Exercise
A faithful copy of the entries, without any pictures, is what is needed here.

Document images with source code
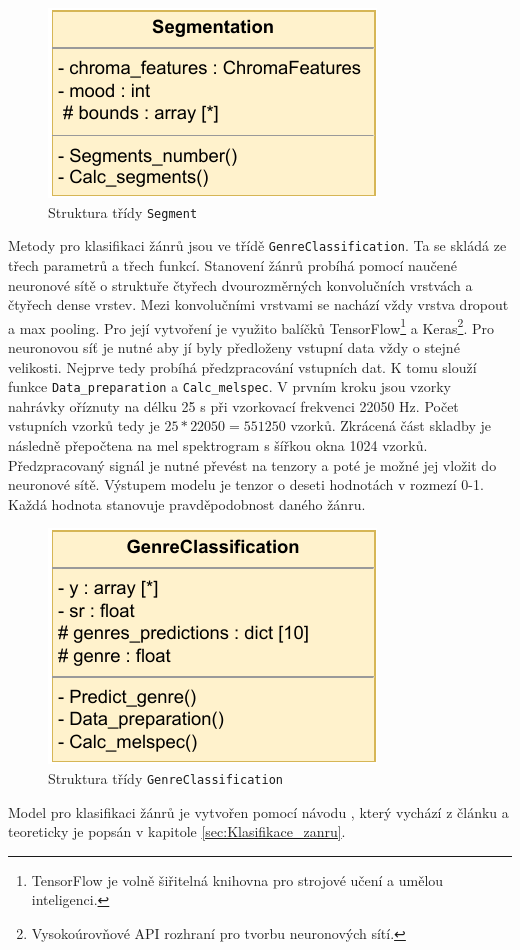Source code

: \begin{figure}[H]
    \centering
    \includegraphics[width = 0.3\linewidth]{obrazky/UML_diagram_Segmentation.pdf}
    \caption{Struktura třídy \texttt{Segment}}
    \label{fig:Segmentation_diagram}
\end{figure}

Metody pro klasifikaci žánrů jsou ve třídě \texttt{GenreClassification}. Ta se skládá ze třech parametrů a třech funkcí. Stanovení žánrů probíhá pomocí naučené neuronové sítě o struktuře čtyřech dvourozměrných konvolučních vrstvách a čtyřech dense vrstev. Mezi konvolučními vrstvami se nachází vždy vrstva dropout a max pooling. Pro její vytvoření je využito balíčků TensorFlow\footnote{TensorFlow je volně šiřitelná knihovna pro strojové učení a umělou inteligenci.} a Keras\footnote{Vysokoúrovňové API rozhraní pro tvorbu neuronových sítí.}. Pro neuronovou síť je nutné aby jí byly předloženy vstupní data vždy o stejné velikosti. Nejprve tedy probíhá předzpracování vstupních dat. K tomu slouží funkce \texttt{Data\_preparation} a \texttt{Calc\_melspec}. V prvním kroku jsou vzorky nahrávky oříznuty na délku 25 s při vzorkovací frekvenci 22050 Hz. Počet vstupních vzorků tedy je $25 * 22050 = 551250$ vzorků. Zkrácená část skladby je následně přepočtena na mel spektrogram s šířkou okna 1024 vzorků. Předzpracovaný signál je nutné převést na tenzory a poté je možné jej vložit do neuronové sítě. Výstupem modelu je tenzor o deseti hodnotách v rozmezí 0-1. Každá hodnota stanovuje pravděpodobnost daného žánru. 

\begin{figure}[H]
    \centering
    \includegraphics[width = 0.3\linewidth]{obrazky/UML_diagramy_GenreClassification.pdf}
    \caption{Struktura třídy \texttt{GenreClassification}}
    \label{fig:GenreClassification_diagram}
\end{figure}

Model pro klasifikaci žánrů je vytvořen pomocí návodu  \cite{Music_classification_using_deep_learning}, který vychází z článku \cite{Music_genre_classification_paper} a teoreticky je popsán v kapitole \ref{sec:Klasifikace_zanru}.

Solved problem
Source code

: \begin{figure}[H]
    \centering
    \includegraphics[width = 0.3\linewidth]{obrazky/UML_diagram_Segmentation.pdf}
    \caption{Struktura třídy \texttt{Segment}}
    \label{fig:Segmentation_diagram}
\end{figure}

Metody pro klasifikaci žánrů jsou ve třídě \texttt{GenreClassification}. Ta se skládá ze třech parametrů a třech funkcí. Stanovení žánrů probíhá pomocí naučené neuronové sítě o struktuře čtyřech dvourozměrných konvolučních vrstvách a čtyřech dense vrstev. Mezi konvolučními vrstvami se nachází vždy vrstva dropout a max pooling. Pro její vytvoření je využito balíčků TensorFlow\footnote{TensorFlow je volně šiřitelná knihovna pro strojové učení a umělou inteligenci.} a Keras\footnote{Vysokoúrovňové API rozhraní pro tvorbu neuronových sítí.}. Pro neuronovou síť je nutné aby jí byly předloženy vstupní data vždy o stejné velikosti. Nejprve tedy probíhá předzpracování vstupních dat. K tomu slouží funkce \texttt{Data\_preparation} a \texttt{Calc\_melspec}. V prvním kroku jsou vzorky nahrávky oříznuty na délku 25 s při vzorkovací frekvenci 22050 Hz. Počet vstupních vzorků tedy je $25 * 22050 = 551250$ vzorků. Zkrácená část skladby je následně přepočtena na mel spektrogram s šířkou okna 1024 vzorků. Předzpracovaný signál je nutné převést na tenzory a poté je možné jej vložit do neuronové sítě. Výstupem modelu je tenzor o deseti hodnotách v rozmezí 0-1. Každá hodnota stanovuje pravděpodobnost daného žánru. 

\begin{figure}[H]
    \centering
    \includegraphics[width = 0.3\linewidth]{obrazky/UML_diagramy_GenreClassification.pdf}
    \caption{Struktura třídy \texttt{GenreClassification}}
    \label{fig:GenreClassification_diagram}
\end{figure}

Model pro klasifikaci žánrů je vytvořen pomocí návodu  \cite{Music_classification_using_deep_learning}, který vychází z článku \cite{Music_genre_classification_paper} a teoreticky je popsán v kapitole \ref{sec:Klasifikace_zanru}.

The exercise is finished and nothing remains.